▶ **Dataset**
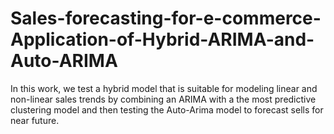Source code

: # Sales-forecasting-for-e-commerce-Application-of-Hybrid-ARIMA-and-Auto-ARIMA
In this work, we test a hybrid model that is suitable for modeling linear and non-linear sales trends by combining an ARIMA with a the most predictive clustering model and then testing the Auto-Arima model to forecast sells for near future.
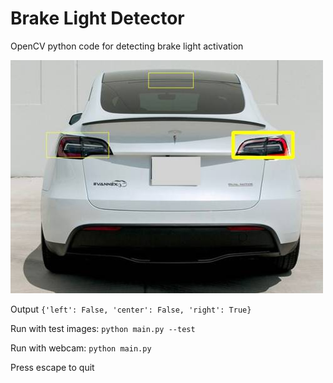 # Brake Light Detector
OpenCV python code for detecting brake light activation

![Example image](https://github.com/jcl5m1/brakelight/blob/main/images/example.jpg?raw=true)

Output `{'left': False, 'center': False, 'right': True}`

Run with test images:
`python main.py --test`

Run with webcam:
`python main.py`

Press escape to quit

▶ **About this exercise**
Each record above goes into the copy unchanged; the pictures do not.

▶ **Output of the exercise**
Source code

: # Sales-forecasting-for-e-commerce-Application-of-Hybrid-ARIMA-and-Auto-ARIMA
In this work, we test a hybrid model that is suitable for modeling linear and non-linear sales trends by combining an ARIMA with a the most predictive clustering model and then testing the Auto-Arima model to forecast sells for near future.
 # Brake Light Detector
OpenCV python code for detecting brake light activation

![Example image](https://github.com/jcl5m1/brakelight/blob/main/images/example.jpg?raw=true)

Output `{'left': False, 'center': False, 'right': True}`

Run with test images:
`python main.py --test`

Run with webcam:
`python main.py`

Press escape to quit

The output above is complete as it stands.